Scenario - Predicting movie ratings¶
Recommendation systems that model users and their interests are often used to improve various user services. Such systems are usually based on automatic prediction of user ratings of the items provided by the service.
Within this guide, we focus on using machine learning capabilities integrated with Siddhi to perform Sentiment Analysis and generate movie recommendations. We'll use a pretrained tensorflow model to predict whether a movie review is positive or negative using BERT in Tensorflow and then a PMML model trained with the MovieLense dataset to generate recommendations for a positively reviewed movie.
The following sections are available in this guide.
What you'll build¶
We are going to consider a real world use case of implementing a real time prediction requirement. This will help you to understand some Siddhi Stream Processing constructs and extensions such as filters, source, sinks, tensorflow, pmml extensions… Let’s jump in to the use case directly.

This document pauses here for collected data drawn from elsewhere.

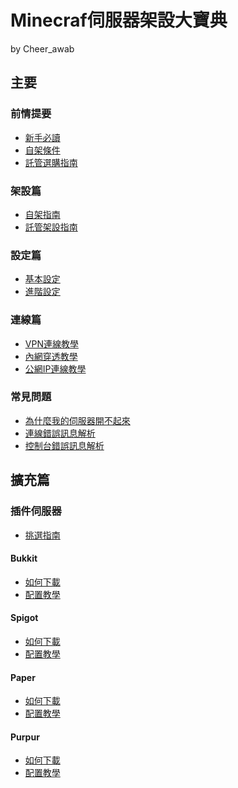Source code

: # Minecraf伺服器架設大寶典
by Cheer_awab

## 主要
### 前情提要
- [新手必讀](/主要/前情提要/新手必讀.md)
- [自架條件](/主要/前情提要/自架指南.md)
- [託管選購指南](/主要/前情提要/託管選擇指南.md)
### 架設篇
- [自架指南](/主要/架設篇/自架指南.md)
- [託管架設指南](/主要/架設篇/託管架設指南.md)
### 設定篇
- [基本設定](/主要/設定篇/基本設定.md)
- [進階設定](/主要/設定篇/進階設定.md)
### 連線篇
- [VPN連線教學](/主要/連線篇/VPN連線教學.md)
- [內網穿透教學](/主要/連線篇/內網穿透教學.md)
- [公網IP連線教學](/主要/連線篇/公網IP連線教學.md)
### 常見問題
- [為什麼我的伺服器開不起來]()
- [連線錯誤訊息解析]()
- [控制台錯誤訊息解析]()
## 擴充篇
### 插件伺服器
- [挑選指南](/擴充篇/挑選指南.md)
#### Bukkit
- [如何下載](/擴充篇/Bukkit/如何下載.md)
- [配置教學](/擴充篇/Bukkit/配置教學.md)
#### Spigot
- [如何下載](/擴充篇/Spigot/如何下載.md)
- [配置教學](/擴充篇/Spigot/配置教學.md)
#### Paper
- [如何下載](/擴充篇/Paper/如何下載.md)
- [配置教學](/擴充篇/Paper/配置教學.md)
#### Purpur
- [如何下載](/擴充篇/Purpur/如何下載.md)
- [配置教學](/擴充篇/Purpur/配置教學.md)
####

This guide demonstrates how we can build a recommendation system which recommends movies based on the user’s review comments. User would write a review comment on a movie and this review comment would be the initial input to the system. From the system, we would perform sentiment analysis using a pre-trained tensorflow model to binary classify the review comment as positive or negative. If the user’s comment is positive, we pass the UserId and the MovieId as inputs to a pre-trained PMML model which then generates movie recommendations.
Prerequisites¶
Below are the prerequisites that should be considered to implement the above use case.
Mandatory Requirements¶
- Siddhi tooling VM/Local distribution
- One of the Siddhi runner distributions
- VM/Local Runtime
- Docker Image
- K8S Operator (commands are given in deployment section)
- Java 8 or higher
- Siddhi Gpl Execution PMML extension
- Siddhi Execution Tensorflow extension
- Pre-trained sentiment analysis tensorflow model
- Pre-trained movie recommendation PMML model
Training Tensorflow model for Sentiment Analysis¶
We use the IMDB dataset that contains the text of 50,000 movie reviews from the Internet Movie Database. These are split into 25,000 reviews for training and 25,000 reviews for testing. The training and testing sets are balanced, meaning they contain an equal number of positive and negative reviews. We use this data to train a Tensorflow model.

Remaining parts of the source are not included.